Ce n’est que dans la foi que l’on peut accueillir et comprendre toute cette action de l’Esprit qui révèle et vivifie. Pour capter ce que Dieu a voulu nous dire, il faut se situer du point de vue de la foi ; en effet, le message de la révélation divine est essentiellement en relation avec notre vocation et notre destinée les plus profondes. Il faut découvrir sous les mots du texte la vérité de notre salut. Nous ne pourrons y accéder que dans l’Esprit Saint : « Il touche le cœur de l’homme, il le tourne vers Dieu pour ouvrir les yeux de son âme, et il donne à tous la joie profonde de consentir et de croire à la vérité » (DV 5).  

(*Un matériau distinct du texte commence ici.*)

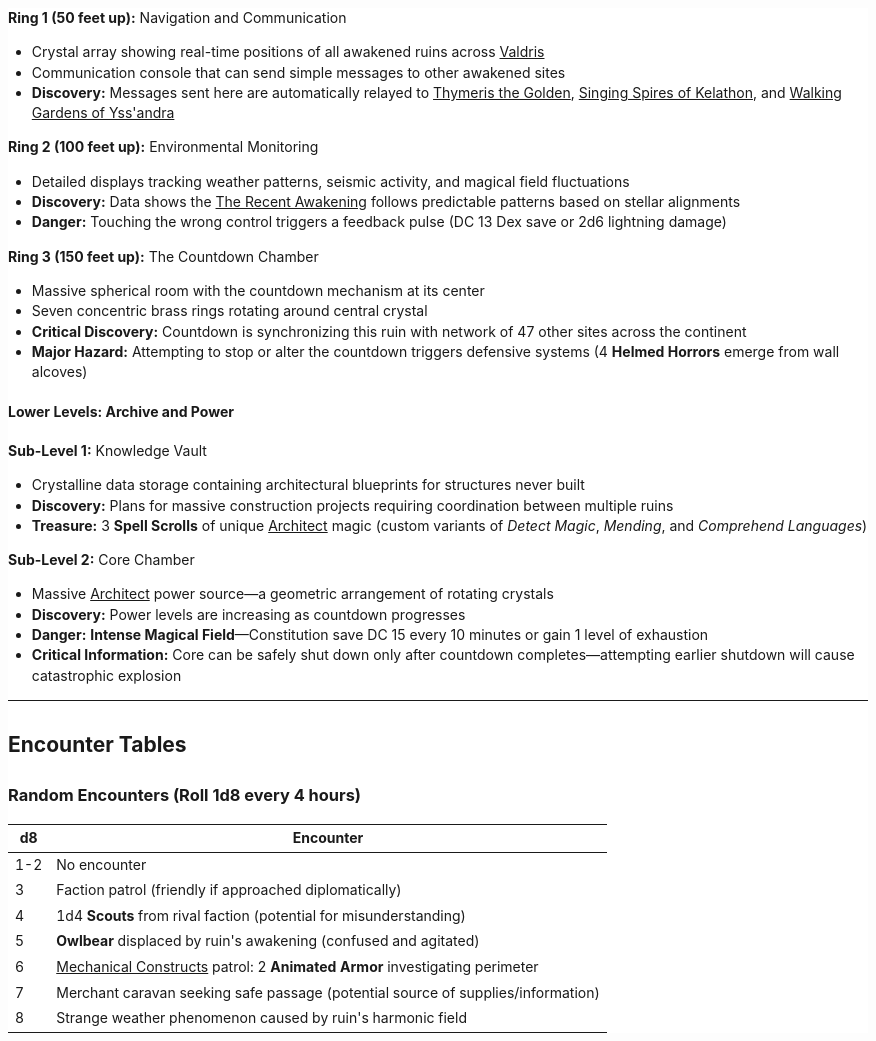 **Ring 1 (50 feet up):** Navigation and Communication
- Crystal array showing real-time positions of all awakened ruins across [Valdris](Valdris.md)
- Communication console that can send simple messages to other awakened sites
- **Discovery:** Messages sent here are automatically relayed to [Thymeris the Golden](Thymeris%20the%20Golden.md), [Singing Spires of Kelathon](Singing%20Spires%20of%20Kelathon.md), and [Walking Gardens of Yss'andra](Walking%20Gardens%20of%20Yss%27andra.md)

**Ring 2 (100 feet up):** Environmental Monitoring
- Detailed displays tracking weather patterns, seismic activity, and magical field fluctuations
- **Discovery:** Data shows the [The Recent Awakening](The%20Recent%20Awakening.md) follows predictable patterns based on stellar alignments
- **Danger:** Touching the wrong control triggers a feedback pulse (DC 13 Dex save or 2d6 lightning damage)

**Ring 3 (150 feet up):** The Countdown Chamber
- Massive spherical room with the countdown mechanism at its center
- Seven concentric brass rings rotating around central crystal
- **Critical Discovery:** Countdown is synchronizing this ruin with network of 47 other sites across the continent
- **Major Hazard:** Attempting to stop or alter the countdown triggers defensive systems (4 **Helmed Horrors** emerge from wall alcoves)

#### Lower Levels: Archive and Power

**Sub-Level 1:** Knowledge Vault
- Crystalline data storage containing architectural blueprints for structures never built
- **Discovery:** Plans for massive construction projects requiring coordination between multiple ruins
- **Treasure:** 3 **Spell Scrolls** of unique [Architect](Architect.md) magic (custom variants of *Detect Magic*, *Mending*, and *Comprehend Languages*)

**Sub-Level 2:** Core Chamber
- Massive [Architect](Architect.md) power source—a geometric arrangement of rotating crystals
- **Discovery:** Power levels are increasing as countdown progresses
- **Danger:** **Intense Magical Field**—Constitution save DC 15 every 10 minutes or gain 1 level of exhaustion
- **Critical Information:** Core can be safely shut down only after countdown completes—attempting earlier shutdown will cause catastrophic explosion

---

## Encounter Tables

### Random Encounters (Roll 1d8 every 4 hours)

| d8 | Encounter |
|---|---|
| 1-2 | No encounter |
| 3 | Faction patrol (friendly if approached diplomatically) |
| 4 | 1d4 **Scouts** from rival faction (potential for misunderstanding) |
| 5 | **Owlbear** displaced by ruin's awakening (confused and agitated) |
| 6 | [Mechanical Constructs](Mechanical%20Constructs.md) patrol: 2 **Animated Armor** investigating perimeter |
| 7 | Merchant caravan seeking safe passage (potential source of supplies/information) |
| 8 | Strange weather phenomenon caused by ruin's harmonic field |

Le type de relation qu’on peut avoir avec la Parole de Dieu est clairement déterminé par une vision de foi. Chaque fois que le croyant prend la Bible et se met à la lire avec foi, la puissance et toute la capacité d’inspiration de l’Esprit Saint deviennent réelles. Mais si on ne lit pas la Bible à la lumière de l’Esprit, ce n’est plus une lecture croyante ; c’est alors une lecture qui perd toute sa valeur et ses propriétés, une lecture qui se situe à la marge de la foi de l’Eglise. Par contre la sagesse de la foi nous permet d’entrer dans le sens le plus profond du texte, dans une parole réellement chargée de révélation. Saint Grégoire le Grand nous parle de la nécessité de cette sagesse, de ce que nous appelons l’intelligence de la foi : « Les Paroles de Dieu ne peuvent absolument pas être pénétrées sans cette sagesse, car si quelqu’un n’a pas reçu l’Esprit de Dieu, il ne peut en aucun cas comprendre les paroles de Dieu ».  

Le croyant est d’abord quelqu’un qui écoute. C’est ce qui identifie le véritable croyant qui a accueilli les Paroles et les commandements du Seigneur : « Ecoute, Israël ! » Dieu appelle à écouter avec l’oreille du cœur. Celui qui écoute ainsi confesse la présence de celui qui lui parle et qui désire s’engager avec lui ; il cherche en lui-même un espace pour que l’autre puisse habiter en lui. De tout cela se dégage la figure anthropologique que la Bible désire construire, celle de l’homme capable d’écouter (1 R 3,9). Mais cette écoute n’est pas une simple audition de phrases bibliques, c’est un discernement de la Parole de Dieu que l’Esprit lui-même réalise. Cela exige la foi et doit se réaliser dans la lumière de l’Esprit Saint.  

La prière  

L’écoute dans la foi est indissolublement liée à la prière. Que ce soit dans la liturgie, en groupe ou individuellement, la lecture biblique doit toujours s’accompagner de la prière, et ce sera notre réponse dans le dialogue avec la Parole que Dieu nous adresse : « La prière – qu’on se le rappelle – doit accompagner la lecture de la Sainte Ecriture pour que s’établisse un dialogue entre Dieu et l’homme, car c’est à lui que nous nous adressons quand nous prions ; c’est lui que nous écoutons quand nous lisons ses paroles » (DV 25). C’est pourquoi il est nécessaire qu’au-delà des paroles se prolonge le silence. L’Esprit Saint donne à connaître et à comprendre la Parole de Dieu en s’unissant silencieusement à notre propre esprit (Rm 8,26-27). Pour parvenir à une interprétation pleinement valide des paroles inspirées par l’Esprit, on doit se laisser guider par lui ; et pour cela, il est indispensable de prier, de prier beaucoup, de demander dans la prière la lumière intérieure de l’Esprit Saint, puis d’accueillir docilement cette prière.  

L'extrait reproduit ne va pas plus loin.